#### [Data records]
/---
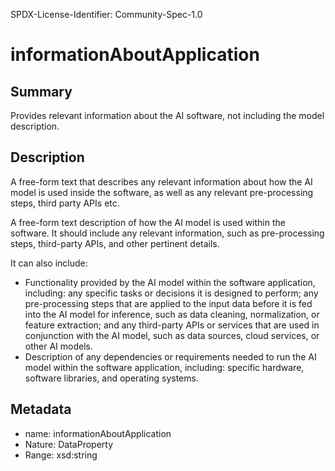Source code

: SPDX-License-Identifier: Community-Spec-1.0

# informationAboutApplication

## Summary

Provides relevant information about the AI software, not including the model description.

## Description

A free-form text that describes any relevant information about
how the AI model is used inside the software, as well as any relevant pre-processing steps, third party APIs etc.

A free-form text description of how the AI model is used within the software. It should include any relevant information, such as pre-processing steps, third-party APIs, and other pertinent details.

It can also include:

- Functionality provided by the AI model within the software application, including: any specific tasks or decisions it is designed to perform; any pre-processing steps that are applied to the input data before it is fed into the AI model for inference, such as data cleaning, normalization, or feature extraction; and any third-party APIs or services that are used in conjunction with the AI model, such as data sources, cloud services, or other AI models.
- Description of any dependencies or requirements needed to run the AI model within the software application, including: specific hardware, software libraries, and operating systems.

## Metadata

- name: informationAboutApplication
- Nature: DataProperty
- Range: xsd:string
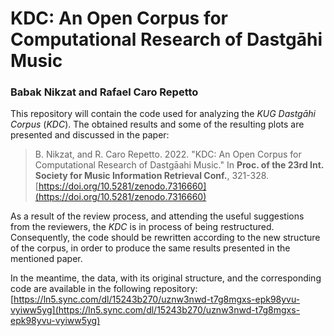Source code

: # KDC: An Open Corpus for Computational Research of Dastgāhi Music

### Babak Nikzat and Rafael Caro Repetto

This repository will contain the code used for analyzing the *KUG Dastgāhi Corpus* (*KDC*). The obtained results and some of the resulting plots are presented and discussed in the paper:

> B. Nikzat, and R. Caro Repetto. 2022. "KDC: An Open Corpus for Computational Research of Dastgāahi Music." In **Proc. of the 23rd Int.
Society for Music Information Retrieval Conf.**, 321-328. [https://doi.org/10.5281/zenodo.7316660](https://doi.org/10.5281/zenodo.7316660)

As a result of the review process, and attending the useful suggestions from the reviewers, the *KDC* is in process of being restructured. Consequently, the code should be rewritten according to the new structure of the corpus, in order to produce the same results presented in the mentioned paper.

In the meantime, the data, with its original structure, and the corresponding code are available in the following repository: [https://ln5.sync.com/dl/15243b270/uznw3nwd-t7g8mgxs-epk98yvu-vyiww5yg](https://ln5.sync.com/dl/15243b270/uznw3nwd-t7g8mgxs-epk98yvu-vyiww5yg)
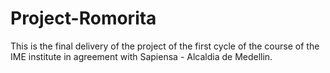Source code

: # Project-Romorita

This is the final delivery of the project of the first cycle of the course of the IME institute in agreement with Sapiensa - Alcaldia de Medellin.
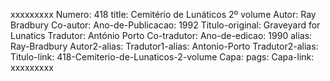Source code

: xxxxxxxxx
Numero: 418
title: Cemitério de Lunáticos 2º volume
Autor: Ray Bradbury
Co-autor: 
Ano-de-Publicacao: 1992
Titulo-original: Graveyard for Lunatics
Tradutor: António Porto
Co-tradutor: 
Ano-de-edicao: 1990
alias: Ray-Bradbury
Autor2-alias: 
Tradutor1-alias: Antonio-Porto
Tradutor2-alias: 
Titulo-link: 418-Cemiterio-de-Lunaticos-2-volume
Capa: 
pags: 
Capa-link: 
xxxxxxxxx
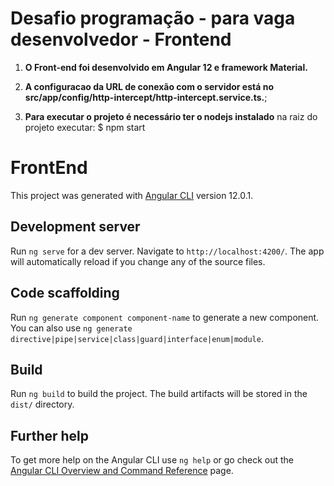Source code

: # Desafio programação - para vaga desenvolvedor - Frontend

1. **O Front-end foi desenvolvido em Angular 12 e framework Material.** 

2. **A configuracao da URL de conexão com o servidor está no src/app/config/http-intercept/http-intercept.service.ts.**;

3. **Para executar o projeto é necessário ter o nodejs instalado** 
na raiz do projeto executar: $ npm start


# FrontEnd

This project was generated with [Angular CLI](https://github.com/angular/angular-cli) version 12.0.1.

## Development server

Run `ng serve` for a dev server. Navigate to `http://localhost:4200/`. The app will automatically reload if you change any of the source files.

## Code scaffolding

Run `ng generate component component-name` to generate a new component. You can also use `ng generate directive|pipe|service|class|guard|interface|enum|module`.

## Build

Run `ng build` to build the project. The build artifacts will be stored in the `dist/` directory.

## Further help

To get more help on the Angular CLI use `ng help` or go check out the [Angular CLI Overview and Command Reference](https://angular.io/cli) page.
\---
Copy exactly, without pictures, the lines above from the one with "Titulo-original: Graveyard for Lunatics" down to the one with "2. **A configuracao", inclusive.

#### [Answer to this task]
Titulo-original: Graveyard for Lunatics
Tradutor: António Porto
Co-tradutor: 
Ano-de-edicao: 1990
alias: Ray-Bradbury
Autor2-alias: 
Tradutor1-alias: Antonio-Porto
Tradutor2-alias: 
Titulo-link: 418-Cemiterio-de-Lunaticos-2-volume
Capa: 
pags: 
Capa-link: 
xxxxxxxxx
Source code

: # Desafio programação - para vaga desenvolvedor - Frontend

1. **O Front-end foi desenvolvido em Angular 12 e framework Material.** 

2. **A configuracao da URL de conexão com o servidor está no src/app/config/http-intercept/http-intercept.service.ts.**;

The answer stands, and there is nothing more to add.